Straight-up denying the country's plainly obvious, two-by-four-across-the-face spending problem is now an official Democrat Party talking point.  Your pro-science, reality-based, "Party of Ideas," at work, America. Harkin is correct that we're the richest nation on earth, by any number of different standards.  Our Gross Domestic Product -- colloquially known as "the economy" -- is by far the largest in the world.  But transient dominance can come to a distressingly abrupt end, as numerous civilizations before us have discovered.  Seemingly indomitable nations and empires have destroyed themselves from within in the past, and the United States is not exempt from the tides of history or the laws of mathematics.  Reckless decisions and faulty policies have consequences.  Great nations can and have spent and over-extendend themselves into decline and obsolescence.  For the last five years, we have spent at least $1 trillion more than we've taken in.  Every year. Yes, our GDP is tops in the world, but our gross national debt -- the money we owe -- has eclipsed it.  If you apply widely-accepted accounting practices by calculating the unfunded promises we accrue each year, our debt is more than 500 percent of our economy.
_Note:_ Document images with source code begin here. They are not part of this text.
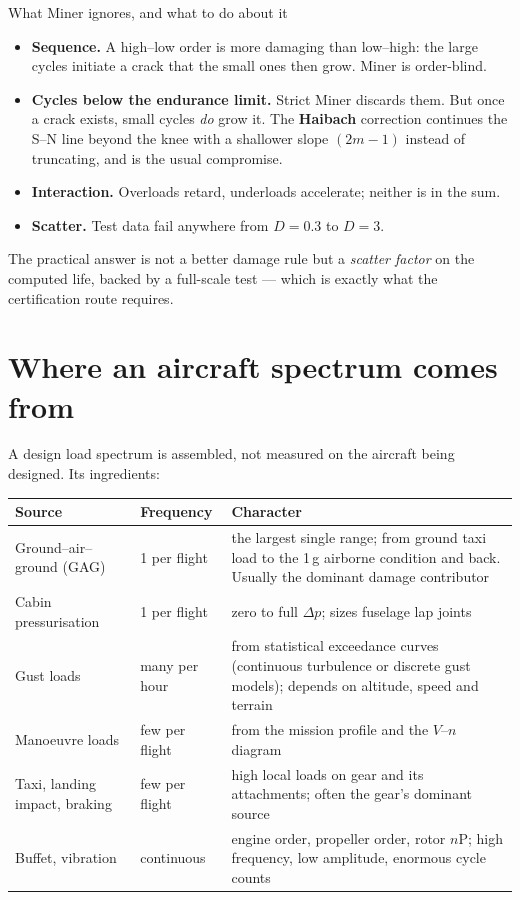 \documentclass[11pt,a4paper]{article}
\begin{document}
\begin{aerobox}{What Miner ignores, and what to do about it}
\begin{itemize}[nosep]
  \item \textbf{Sequence.} A high--low order is more damaging than low--high: the large cycles initiate a crack that the small ones then grow. Miner is order-blind.
  \item \textbf{Cycles below the endurance limit.} Strict Miner discards them. But once a crack exists, small cycles \emph{do} grow it. The \textbf{Haibach} correction continues the S--N line beyond the knee with a shallower slope $(2m-1)$ instead of truncating, and is the usual compromise.
  \item \textbf{Interaction.} Overloads retard, underloads accelerate; neither is in the sum.
  \item \textbf{Scatter.} Test data fail anywhere from $D=0.3$ to $D=3$.
\end{itemize}
The practical answer is not a better damage rule but a \emph{scatter factor} on the computed life, backed by a full-scale test --- which is exactly what the certification route requires.
\end{aerobox}

\section{Where an aircraft spectrum comes from}

A design load spectrum is assembled, not measured on the aircraft being designed. Its ingredients:

\begin{center}\small
\begin{tabular}{@{}llp{6.8cm}@{}}
\toprule
Source & Frequency & Character \\
\midrule
Ground--air--ground (GAG) & 1 per flight & the largest single range; from ground taxi load to the 1\,g airborne condition and back. Usually the dominant damage contributor \\
Cabin pressurisation & 1 per flight & zero to full $\Delta p$; sizes fuselage lap joints \\
Gust loads & many per hour & from statistical exceedance curves (continuous turbulence or discrete gust models); depends on altitude, speed and terrain \\
Manoeuvre loads & few per flight & from the mission profile and the $V$--$n$ diagram \\
Taxi, landing impact, braking & few per flight & high local loads on gear and its attachments; often the gear's dominant source \\
Buffet, vibration & continuous & engine order, propeller order, rotor $n$P; high frequency, low amplitude, enormous cycle counts \\
\bottomrule
\end{tabular}
\end{center}
\end{document}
In this millennium alone, we've gone from spending $1.7 trillion per year at the federal level (2000) to $2.7 trillion (2007) to $3.8 trillion (2013, projected).  The president's latest budget would inflate federal spending to $5.8 trillion by the end of the decade.  This explosion in outlays far outpaces inflation and population growth.  By 2023, the CBO projects that tax revenues will double over 2012 and will sit above the historical average, as a percentage of GDP.  In that same year, military spending will reach an eight decade ebb.  And yet the annual budget deficit will again be in the neighborhood of $1 trillion, and the national debt will breach $26 trillion.  If this does not indicate a severe spending problem that is dragging a very rich nation down the path to insolvency, what would?
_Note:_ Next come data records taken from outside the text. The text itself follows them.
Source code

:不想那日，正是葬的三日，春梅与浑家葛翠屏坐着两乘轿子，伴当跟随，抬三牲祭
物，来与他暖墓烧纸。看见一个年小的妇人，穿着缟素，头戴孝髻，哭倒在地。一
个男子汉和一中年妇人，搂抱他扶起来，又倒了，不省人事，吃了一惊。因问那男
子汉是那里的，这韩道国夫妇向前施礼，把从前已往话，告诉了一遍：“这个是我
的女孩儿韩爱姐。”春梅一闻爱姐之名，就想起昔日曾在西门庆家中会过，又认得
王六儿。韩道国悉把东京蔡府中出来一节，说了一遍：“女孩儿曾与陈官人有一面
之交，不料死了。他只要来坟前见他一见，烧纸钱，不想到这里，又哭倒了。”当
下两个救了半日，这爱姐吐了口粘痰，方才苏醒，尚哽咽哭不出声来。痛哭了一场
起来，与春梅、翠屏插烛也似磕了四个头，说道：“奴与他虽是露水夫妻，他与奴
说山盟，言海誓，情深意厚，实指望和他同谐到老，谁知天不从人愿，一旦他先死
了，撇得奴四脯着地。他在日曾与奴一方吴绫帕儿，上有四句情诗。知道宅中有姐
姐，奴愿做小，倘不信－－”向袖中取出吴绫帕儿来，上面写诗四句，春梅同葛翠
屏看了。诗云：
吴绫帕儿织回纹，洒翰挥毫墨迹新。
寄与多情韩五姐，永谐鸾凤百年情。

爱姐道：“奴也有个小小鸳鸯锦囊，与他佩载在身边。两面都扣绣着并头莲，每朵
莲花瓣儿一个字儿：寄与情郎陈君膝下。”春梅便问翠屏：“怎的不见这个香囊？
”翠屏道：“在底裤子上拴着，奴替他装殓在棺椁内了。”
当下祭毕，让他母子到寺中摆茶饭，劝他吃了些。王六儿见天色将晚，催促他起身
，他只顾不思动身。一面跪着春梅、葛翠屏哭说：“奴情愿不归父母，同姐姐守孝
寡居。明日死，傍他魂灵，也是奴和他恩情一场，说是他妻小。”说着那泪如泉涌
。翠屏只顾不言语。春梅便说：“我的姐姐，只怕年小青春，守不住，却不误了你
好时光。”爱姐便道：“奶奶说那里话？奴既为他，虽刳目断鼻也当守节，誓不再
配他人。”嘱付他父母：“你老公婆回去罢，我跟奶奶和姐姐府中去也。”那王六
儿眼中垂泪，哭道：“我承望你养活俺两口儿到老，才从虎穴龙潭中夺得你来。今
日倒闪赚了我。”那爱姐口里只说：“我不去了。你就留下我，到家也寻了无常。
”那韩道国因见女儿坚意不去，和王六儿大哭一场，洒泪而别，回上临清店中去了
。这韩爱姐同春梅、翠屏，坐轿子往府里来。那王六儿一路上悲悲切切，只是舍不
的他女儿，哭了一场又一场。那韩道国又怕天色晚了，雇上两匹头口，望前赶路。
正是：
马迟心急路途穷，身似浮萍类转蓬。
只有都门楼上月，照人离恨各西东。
Republicans, who are far from blameless on these matters, are at least willing to confront our fiscal reality as it exists.  Democrats have buried their heads in the sand and have refused to even pass a single budget in four years.  Though I have concerns about the effectiveness of a Balanced Budget Amendment (among other things, I worry that it could be used as a mechanism for even bigger tax increases), the GOP is smart to promote it as a matter of politics -- even though it will hit a dead-end in the Senate.  The measure's common-sense principle is easily digestible for the American people: Our government must stop spending more money than it has, and needs to begin paying off the towering debt it's already accumulated.  This idea enjoys overwhelming public support, and cocky Democrats are playing with fire by denying a problem that is intuitively obvious to the vast, vast majority of voters.  Beyond Obama's terrible approval marks on the deficit, Americans sharply disagree with Pelosi/Hoyer/Harkin et al on the issue of spending:

During recent budget negotiations, Obama reportedly said he doesn’t believe the government has a spending problem. Most voters -- 83 percent -- disagree. That includes most Republicans (97 percent), independents (87 percent) and Democrats (69 percent). In addition, out of 13 issues tested, more voters are “extremely” concerned about government spending than any other issue. Moreover, nearly all voters are either extremely (32 percent) or very concerned (52 percent) about spending.

Republicans should (1) trumpet Democrats' dangerous fiscal denialism at every opportunity (2) aggressively advance the case that Democrats' ideological blinders and rapacious spending are endangering the stability and solvency of the United States, and (3) promote their reforms and proposals to address the problem, while hammering home the point that the president's party has obstructed passage of a federal budget every year since 2009.